Though the use of some of these items may be ongoing and may run in parallel, we reviewed the importance of these skills in the following order:
The first three skills focus on yourself.
- Set yourself on a path of learning and growing.
- Model Agile values and practices.
- Master yourself.
Before you start to coach others, it's good to know your own strengths and weaknesses and your coaching style, as well how you respond to different situations (e.g., change, conflict).
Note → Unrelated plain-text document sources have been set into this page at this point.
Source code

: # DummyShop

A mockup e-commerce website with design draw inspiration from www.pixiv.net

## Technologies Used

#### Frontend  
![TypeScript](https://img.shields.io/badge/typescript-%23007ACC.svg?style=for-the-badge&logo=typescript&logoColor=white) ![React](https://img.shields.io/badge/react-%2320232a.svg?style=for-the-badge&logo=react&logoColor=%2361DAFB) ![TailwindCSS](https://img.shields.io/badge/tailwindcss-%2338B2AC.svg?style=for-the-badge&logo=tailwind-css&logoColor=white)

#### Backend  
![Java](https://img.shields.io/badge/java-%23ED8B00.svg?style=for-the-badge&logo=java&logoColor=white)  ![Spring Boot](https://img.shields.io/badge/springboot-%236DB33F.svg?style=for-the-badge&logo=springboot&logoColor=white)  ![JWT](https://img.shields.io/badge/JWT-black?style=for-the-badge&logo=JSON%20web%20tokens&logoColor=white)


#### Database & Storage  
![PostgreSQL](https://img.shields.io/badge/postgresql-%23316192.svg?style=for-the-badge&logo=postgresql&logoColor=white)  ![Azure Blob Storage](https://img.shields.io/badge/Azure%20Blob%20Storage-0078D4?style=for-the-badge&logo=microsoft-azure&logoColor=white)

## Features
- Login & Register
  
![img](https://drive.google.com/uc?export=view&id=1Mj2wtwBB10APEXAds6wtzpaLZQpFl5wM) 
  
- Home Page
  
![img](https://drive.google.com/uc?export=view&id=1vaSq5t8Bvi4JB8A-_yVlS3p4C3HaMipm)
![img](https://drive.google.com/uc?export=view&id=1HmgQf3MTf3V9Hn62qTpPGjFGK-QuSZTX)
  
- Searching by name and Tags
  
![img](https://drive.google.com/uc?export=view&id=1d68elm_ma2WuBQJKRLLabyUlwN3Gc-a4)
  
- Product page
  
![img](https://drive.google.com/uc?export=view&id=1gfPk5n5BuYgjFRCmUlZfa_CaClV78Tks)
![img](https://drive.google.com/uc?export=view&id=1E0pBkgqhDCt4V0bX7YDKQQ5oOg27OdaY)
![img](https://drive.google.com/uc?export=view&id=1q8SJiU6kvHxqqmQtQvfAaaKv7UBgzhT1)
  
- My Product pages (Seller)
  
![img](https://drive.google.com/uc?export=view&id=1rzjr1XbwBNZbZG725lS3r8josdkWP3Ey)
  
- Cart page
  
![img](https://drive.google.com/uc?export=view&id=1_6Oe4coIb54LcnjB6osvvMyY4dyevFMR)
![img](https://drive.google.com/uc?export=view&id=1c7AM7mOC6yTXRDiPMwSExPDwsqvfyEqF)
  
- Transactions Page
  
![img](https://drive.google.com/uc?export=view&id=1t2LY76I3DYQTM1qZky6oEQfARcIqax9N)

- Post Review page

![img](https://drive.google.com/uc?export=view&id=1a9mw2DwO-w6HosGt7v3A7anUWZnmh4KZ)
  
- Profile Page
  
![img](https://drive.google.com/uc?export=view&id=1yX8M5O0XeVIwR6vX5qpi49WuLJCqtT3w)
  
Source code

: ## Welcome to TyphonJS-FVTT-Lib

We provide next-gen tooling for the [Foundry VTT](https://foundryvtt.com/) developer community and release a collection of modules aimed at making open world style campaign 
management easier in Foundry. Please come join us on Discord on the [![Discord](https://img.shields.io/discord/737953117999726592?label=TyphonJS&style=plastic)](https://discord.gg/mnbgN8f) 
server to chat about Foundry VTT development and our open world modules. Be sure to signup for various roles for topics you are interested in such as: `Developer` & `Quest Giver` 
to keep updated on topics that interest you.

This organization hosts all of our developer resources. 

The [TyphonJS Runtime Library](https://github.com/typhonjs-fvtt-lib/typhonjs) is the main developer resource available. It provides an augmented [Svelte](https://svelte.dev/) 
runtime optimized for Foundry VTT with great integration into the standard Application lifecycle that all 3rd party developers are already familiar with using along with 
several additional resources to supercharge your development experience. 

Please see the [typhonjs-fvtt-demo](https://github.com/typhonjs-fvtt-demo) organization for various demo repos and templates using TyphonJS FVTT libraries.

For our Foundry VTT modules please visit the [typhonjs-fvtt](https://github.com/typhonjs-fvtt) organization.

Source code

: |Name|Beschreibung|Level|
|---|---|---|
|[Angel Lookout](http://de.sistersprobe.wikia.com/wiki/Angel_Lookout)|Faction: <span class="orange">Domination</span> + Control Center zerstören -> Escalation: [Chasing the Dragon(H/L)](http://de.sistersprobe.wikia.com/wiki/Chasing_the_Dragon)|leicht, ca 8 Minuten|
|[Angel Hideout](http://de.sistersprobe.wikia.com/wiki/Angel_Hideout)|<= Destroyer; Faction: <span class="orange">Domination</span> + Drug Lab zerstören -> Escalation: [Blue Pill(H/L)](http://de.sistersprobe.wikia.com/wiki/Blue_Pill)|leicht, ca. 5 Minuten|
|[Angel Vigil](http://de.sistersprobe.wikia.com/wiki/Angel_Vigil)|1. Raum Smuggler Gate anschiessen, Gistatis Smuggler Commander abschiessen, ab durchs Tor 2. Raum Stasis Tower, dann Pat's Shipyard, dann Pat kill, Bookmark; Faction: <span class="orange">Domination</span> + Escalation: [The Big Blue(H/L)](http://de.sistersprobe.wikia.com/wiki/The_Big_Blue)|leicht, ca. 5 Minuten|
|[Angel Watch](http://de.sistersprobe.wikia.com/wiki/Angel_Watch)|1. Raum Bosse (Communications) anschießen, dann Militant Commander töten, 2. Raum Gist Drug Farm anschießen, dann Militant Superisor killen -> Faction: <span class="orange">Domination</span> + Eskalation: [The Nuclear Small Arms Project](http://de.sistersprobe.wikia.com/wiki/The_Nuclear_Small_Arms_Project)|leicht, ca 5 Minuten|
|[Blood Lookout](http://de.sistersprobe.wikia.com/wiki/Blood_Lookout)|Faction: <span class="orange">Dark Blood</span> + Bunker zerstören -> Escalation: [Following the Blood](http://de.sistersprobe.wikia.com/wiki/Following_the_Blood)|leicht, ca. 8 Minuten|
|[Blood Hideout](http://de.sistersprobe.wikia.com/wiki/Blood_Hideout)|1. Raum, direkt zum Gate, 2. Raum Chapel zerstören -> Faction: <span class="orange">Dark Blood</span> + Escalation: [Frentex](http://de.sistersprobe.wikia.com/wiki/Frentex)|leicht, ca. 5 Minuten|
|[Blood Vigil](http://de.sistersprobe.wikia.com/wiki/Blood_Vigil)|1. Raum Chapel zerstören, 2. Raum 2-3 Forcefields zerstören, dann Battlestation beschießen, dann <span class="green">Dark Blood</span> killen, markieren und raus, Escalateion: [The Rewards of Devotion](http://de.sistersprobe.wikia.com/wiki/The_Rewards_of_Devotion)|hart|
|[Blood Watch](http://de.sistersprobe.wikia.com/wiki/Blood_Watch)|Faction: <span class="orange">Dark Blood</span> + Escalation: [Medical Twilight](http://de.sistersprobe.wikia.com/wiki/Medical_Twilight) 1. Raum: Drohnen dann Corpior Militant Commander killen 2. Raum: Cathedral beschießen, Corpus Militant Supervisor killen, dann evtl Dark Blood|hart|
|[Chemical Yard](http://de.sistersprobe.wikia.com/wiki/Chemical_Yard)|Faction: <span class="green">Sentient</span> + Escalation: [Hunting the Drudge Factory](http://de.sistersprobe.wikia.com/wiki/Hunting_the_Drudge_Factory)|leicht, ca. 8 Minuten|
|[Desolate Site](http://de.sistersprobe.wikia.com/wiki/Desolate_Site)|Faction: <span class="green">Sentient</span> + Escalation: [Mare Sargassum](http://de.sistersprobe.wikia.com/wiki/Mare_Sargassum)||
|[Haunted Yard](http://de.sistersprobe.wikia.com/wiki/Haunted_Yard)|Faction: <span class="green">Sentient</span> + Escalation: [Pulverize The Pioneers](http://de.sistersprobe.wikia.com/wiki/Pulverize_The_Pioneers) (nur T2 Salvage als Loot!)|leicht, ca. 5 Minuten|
Embodying and demonstrating Agile values is also important.
The next set of skills focuses on initial coaching of others.
- Instill Agile practices.
- Coach the whole team.
- Coach team members.
- Coach team members one on one.
- Coach product owners.
- Coach outsiders.
At this stage, it's important for the coach to know how to share Agile practices in ways that can be quickly adopted by the team. The coach works with the team and the individual team members to better understand and apply Agile practices, while also coaching people outside the team to minimize disruptions.
Once the teams have become comfortable applying the basic Agile practices, the coach should move forward on the coaching scale by focusing on in-depth coaching of skills and team dynamics, working with the team while continuing to self-reflect.
- Coach the team through change.
- Accept their ideas above your own.
- Navigate conflict.
- Integrate paths to high performance.
Depending on the environment, a coach may have the opportunity to work with new Agile teams and introduce values, practices, and the Agile mind-set. Working with new Agile teams is another skill that may involve more teaching and mentoring.
After building up experience, a coach is in a good position to share with the wider Agile community.
As a facilitator, teacher, coach, and mentor, you'll find that coaching a team can elevate them in progression toward higher performance. But becoming a coach is itself a journey. Start with a focus on yourself and your own development, and as you grow and share with others, you'll continuously improve your Agile coaching skills and be able to provide more value to teams and to the organization.